La régulation renforcée des plateformes numériques en faveur du droit d’auteur et la garantie de nouveaux droits pour les créateurs doivent beaucoup à l’engagement de Pervenche Bérès, Virginie Rozière, Jean-Marie Cavada, Marc Joulaud . Dans ce combat pour le droit des auteurs, ils ont toujours pu compter aussi sur la détermination et la conviction de Françoise Nyssen, notre ministre de la Culture, du Gouvernement et du Président de la République.
Les professionnels et notamment les cinéastes se sont aussi beaucoup impliqués, encore dernièrement à l’occasion du Festival de Venise, pour rappeler que l’Europe, terre de création culturelle, devait aussi être une terre qui protège et soutient ses créateurs. Merci à eux et à leurs organisations européennes (Fera, FSE et SAA).
En dessous de la moyenne et souvent même très proches du zéro pointé qui guette les cancres , citons d’abord celles et ceux qui, à renforts de millions de dollars convertis en euros, d’agences de communication et de cabinets de lobbying, se sont vautrés dans des campagnes démagogiques de manipulation et de désinformation. Quelques jours après l’adoption de la directive, il faut bien faire le constat que, contrairement aux annonces les plus catastrophistes, non, l’Internet ne mourra pas avec cette directive, non, ce n’est pas une nouvelle dictature qui frappe aux portes de la Vieille Europe (certains régimes politiques européens s’en chargent déjà), non, il ne sera pas interdit de diffuser en masse sur les réseaux ces « mèmes » qui ont occupé tant de discussions.
La coalition brinquebalante des libertaires du Net et des GAFA, qui se reconstitue maintenant systématiquement à chaque débat sur le droit d’auteur depuis la loi du 12 juin 2009 "favorisant la diffusion et la protection de la création sur Internet" en a côtoyé d’autres, tout aussi intrigantes et pour tout dire, décevantes.
Alors que les auteurs sont constamment sollicités pour participer à l’union sacrée avec les producteurs face aux "grands méchants" GAFA, une large partie d’entre eux a passé son temps à essayer de planter des couteaux dans le dos des créateurs européens.
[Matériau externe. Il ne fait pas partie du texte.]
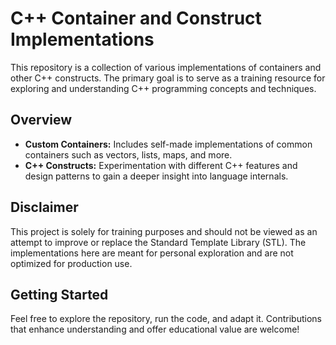 # C++ Container and Construct Implementations

This repository is a collection of various implementations of containers and other C++ constructs. The primary goal is to serve as a training resource for exploring and understanding C++ programming concepts and techniques.

## Overview

- **Custom Containers:** Includes self-made implementations of common containers such as vectors, lists, maps, and more.
- **C++ Constructs:** Experimentation with different C++ features and design patterns to gain a deeper insight into language internals.

## Disclaimer

This project is solely for training purposes and should not be viewed as an attempt to improve or replace the Standard Template Library (STL). The implementations here are meant for personal exploration and are not optimized for production use.

## Getting Started

Feel free to explore the repository, run the code, and adapt it. Contributions that enhance understanding and offer educational value are welcome!

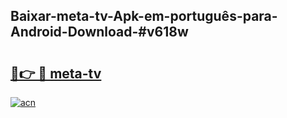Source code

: ## Baixar-meta-tv-Apk-em-português​-para-Android-Download-#v618w

# <h2><a href="https://ainizakaria.my?title=meta-tv&ref=20M">🔗👉 🔴 meta-tv</a></h2>

[![acn](https://github.com/user-attachments/assets/0f9c940e-d8b0-45ae-aac7-cd30a18b3e1c)](https://ainizakaria.my?title=meta-tv&ref=20M)

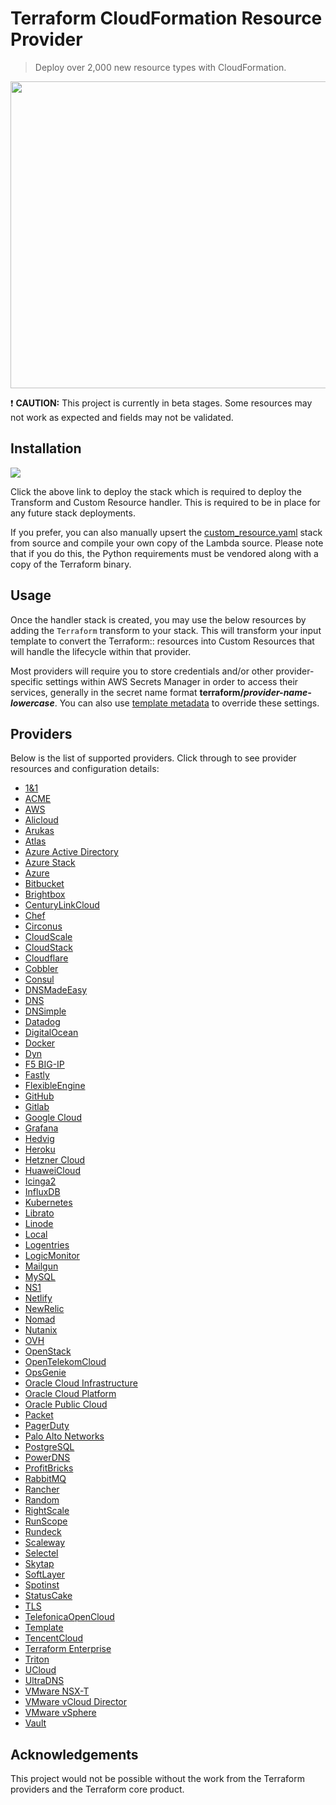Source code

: # Terraform CloudFormation Resource Provider

> Deploy over 2,000 new resource types with CloudFormation.

<img src="https://github.com/iann0036/tf-cfn-provider/raw/master/assets/screen1.png" width="558" height="491">

:exclamation: **CAUTION:** This project is currently in beta stages. Some resources may not work as expected and fields may not be validated.


## Installation

<a href="https://console.aws.amazon.com/cloudformation/home?#/stacks/new?&templateURL=https://s3.amazonaws.com/ianmckay-ap-southeast-2/terraform/custom_resource.yaml" target="_blank"><img src="https://s3.amazonaws.com/cloudformation-examples/cloudformation-launch-stack.png"></a>

Click the above link to deploy the stack which is required to deploy the Transform and Custom Resource handler. This is required to be in place for any future stack deployments.

If you prefer, you can also manually upsert the [custom_resource.yaml](custom_resource.yaml) stack from source and compile your own copy of the Lambda source. Please note that if you do this, the Python requirements must be vendored along with a copy of the Terraform binary.


## Usage

Once the handler stack is created, you may use the below resources by adding the `Terraform` transform to your stack. This will transform your input template to convert the Terraform:: resources into Custom Resources that will handle the lifecycle within that provider.

Most providers will require you to store credentials and/or other provider-specific settings within AWS Secrets Manager in order to access their services, generally in the secret name format **terraform/_provider-name-lowercase_**. You can also use [template metadata](examples/metadata.yaml) to override these settings.

## Providers

Below is the list of supported providers. Click through to see provider resources and configuration details:

* [1&1](docs/providers/oneandone/README.md)
* [ACME](docs/providers/acme/README.md)
* [AWS](docs/providers/aws/README.md)
* [Alicloud](docs/providers/alicloud/README.md)
* [Arukas](docs/providers/arukas/README.md)
* [Atlas](docs/providers/atlas/README.md)
* [Azure Active Directory](docs/providers/azuread/README.md)
* [Azure Stack](docs/providers/azurestack/README.md)
* [Azure](docs/providers/azurerm/README.md)
* [Bitbucket](docs/providers/bitbucket/README.md)
* [Brightbox](docs/providers/brightbox/README.md)
* [CenturyLinkCloud](docs/providers/clc/README.md)
* [Chef](docs/providers/chef/README.md)
* [Circonus](docs/providers/circonus/README.md)
* [CloudScale](docs/providers/cloudscale/README.md)
* [CloudStack](docs/providers/cloudstack/README.md)
* [Cloudflare](docs/providers/cloudflare/README.md)
* [Cobbler](docs/providers/cobbler/README.md)
* [Consul](docs/providers/consul/README.md)
* [DNSMadeEasy](docs/providers/dme/README.md)
* [DNS](docs/providers/dns/README.md)
* [DNSimple](docs/providers/dnsimple/README.md)
* [Datadog](docs/providers/datadog/README.md)
* [DigitalOcean](docs/providers/digitalocean/README.md)
* [Docker](docs/providers/docker/README.md)
* [Dyn](docs/providers/dyn/README.md)
* [F5 BIG-IP](docs/providers/bigip/README.md)
* [Fastly](docs/providers/fastly/README.md)
* [FlexibleEngine](docs/providers/flexibleengine/README.md)
* [GitHub](docs/providers/github/README.md)
* [Gitlab](docs/providers/gitlab/README.md)
* [Google Cloud](docs/providers/google/README.md)
* [Grafana](docs/providers/grafana/README.md)
* [Hedvig](docs/providers/hedvig/README.md)
* [Heroku](docs/providers/heroku/README.md)
* [Hetzner Cloud](docs/providers/hcloud/README.md)
* [HuaweiCloud](docs/providers/huaweicloud/README.md)
* [Icinga2](docs/providers/icinga2/README.md)
* [InfluxDB](docs/providers/influxdb/README.md)
* [Kubernetes](docs/providers/kubernetes/README.md)
* [Librato](docs/providers/librato/README.md)
* [Linode](docs/providers/linode/README.md)
* [Local](docs/providers/local/README.md)
* [Logentries](docs/providers/logentries/README.md)
* [LogicMonitor](docs/providers/logicmonitor/README.md)
* [Mailgun](docs/providers/mailgun/README.md)
* [MySQL](docs/providers/mysql/README.md)
* [NS1](docs/providers/ns1/README.md)
* [Netlify](docs/providers/netlify/README.md)
* [NewRelic](docs/providers/newrelic/README.md)
* [Nomad](docs/providers/nomad/README.md)
* [Nutanix](docs/providers/nutanix/README.md)
* [OVH](docs/providers/ovh/README.md)
* [OpenStack](docs/providers/openstack/README.md)
* [OpenTelekomCloud](docs/providers/opentelekomcloud/README.md)
* [OpsGenie](docs/providers/opsgenie/README.md)
* [Oracle Cloud Infrastructure](docs/providers/oci/README.md)
* [Oracle Cloud Platform](docs/providers/oraclepaas/README.md)
* [Oracle Public Cloud](docs/providers/opc/README.md)
* [Packet](docs/providers/packet/README.md)
* [PagerDuty](docs/providers/pagerduty/README.md)
* [Palo Alto Networks](docs/providers/panos/README.md)
* [PostgreSQL](docs/providers/postgresql/README.md)
* [PowerDNS](docs/providers/powerdns/README.md)
* [ProfitBricks](docs/providers/profitbricks/README.md)
* [RabbitMQ](docs/providers/rabbitmq/README.md)
* [Rancher](docs/providers/rancher/README.md)
* [Random](docs/providers/random/README.md)
* [RightScale](docs/providers/rightscale/README.md)
* [RunScope](docs/providers/runscope/README.md)
* [Rundeck](docs/providers/rundeck/README.md)
* [Scaleway](docs/providers/scaleway/README.md)
* [Selectel](docs/providers/selvpc/README.md)
* [Skytap](docs/providers/skytap/README.md)
* [SoftLayer](docs/providers/softlayer/README.md)
* [Spotinst](docs/providers/spotinst/README.md)
* [StatusCake](docs/providers/statuscake/README.md)
* [TLS](docs/providers/tls/README.md)
* [TelefonicaOpenCloud](docs/providers/telefonicaopencloud/README.md)
* [Template](docs/providers/template/README.md)
* [TencentCloud](docs/providers/tencentcloud/README.md)
* [Terraform Enterprise](docs/providers/tfe/README.md)
* [Triton](docs/providers/triton/README.md)
* [UCloud](docs/providers/ucloud/README.md)
* [UltraDNS](docs/providers/ultradns/README.md)
* [VMware NSX-T](docs/providers/nsxt/README.md)
* [VMware vCloud Director](docs/providers/vcd/README.md)
* [VMware vSphere](docs/providers/vsphere/README.md)
* [Vault](docs/providers/vault/README.md)

## Acknowledgements

This project would not be possible without the work from the Terraform providers and the Terraform core product.
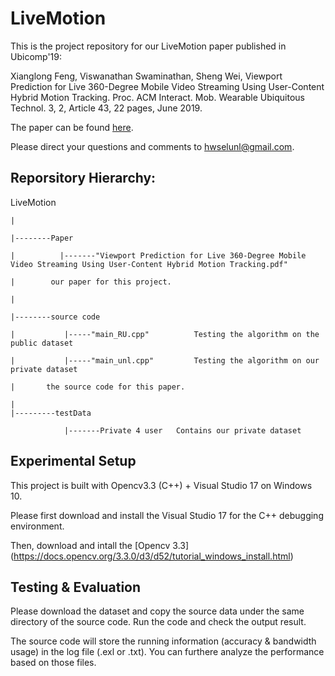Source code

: # LiveMotion

This is the project repository for our LiveMotion paper published in Ubicomp'19: 

Xianglong Feng, Viswanathan Swaminathan, Sheng Wei, Viewport Prediction for Live 360-Degree Mobile Video Streaming Using User-Content Hybrid Motion Tracking. Proc. ACM Interact. Mob. Wearable Ubiquitous Technol. 3, 2, Article 43, 22 pages, June 2019. 

The paper can be found [here](https://github.com/hwsel/LiveMotion/blob/master/paper/Viewport_Prediction_for_Live_360_Degree_Mobile_Video_Streaming_Using_User_Content_Hybrid_Motion_Tracking.pdf).

Please direct your questions and comments to hwselunl@gmail.com.


## Reporsitory Hierarchy:

LiveMotion

    |

    |--------Paper 

    |          |-------"Viewport Prediction for Live 360-Degree Mobile Video Streaming Using User-Content Hybrid Motion Tracking.pdf"

    |        our paper for this project.
    
    |
    
    |--------source code
    
    |           |-----"main_RU.cpp"          Testing the algorithm on the public dataset
    
    |           |-----"main_unl.cpp"         Testing the algorithm on our private dataset
    
    |       the source code for this paper.
    
    |
    |---------testData
    
                |-------Private 4 user   Contains our private dataset
    


## Experimental Setup

This project is built with Opencv3.3 (C++) + Visual Studio 17 on Windows 10. 

Please first download and install the Visual Studio 17 for the C++ debugging environment. 

Then, download and intall the [Opencv 3.3] (https://docs.opencv.org/3.3.0/d3/d52/tutorial_windows_install.html)

## Testing & Evaluation

Please download the dataset and copy the source data under the same directory of the source code. Run the code and check the output result.

The source code will store the running information (accuracy & bandwidth usage) in the log file (.exl or .txt). You can furthere analyze the performance based on those files.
La sainte-alliance des studios américains et de nos vieux lobbyistes de la production cinématographique française a frappé à toutes les portes de la Commission, du Parlement et des Etats avec une message simple digne d’une berceuse pour nourrissons : les auteurs européens sont très contents de leur situation, sont très bien payés et sont heureux de la transparence des redditions de compte et des rémunérations versées par leurs bienveillants producteurs !
Les parlementaires n’ont heureusement pas été dupes de ce conte à dormir debout.
Mais, l’histoire en dit long sur plusieurs tendances qui marquent la construction de la politique culturelle en Europe : en premier lieu, la volonté de minimiser voire de nier les droits des auteurs est une préoccupation constante de corporations bien installées.
Le programme de la prochaine conférence organisée par le présidence autrichienne de l’Union européenne pour parler de l’avenir de la création en Europe en est une vibrante caricature : 42 intervenants, le président de la Motion Picture Association of America et…zéro auteur européen ; la prééminence des intérêts américains donc , que ce soit ceux des entreprises technologiques ou des studios de production , qui trouvent toujours des oreilles si attentives dans les instances européennes qu’on peut parfois se demander si l’Europe est réellement indépendante ; enfin, la propension à affabuler, exagérer, mentir, manipuler a été omniprésente tout au long de ces débats.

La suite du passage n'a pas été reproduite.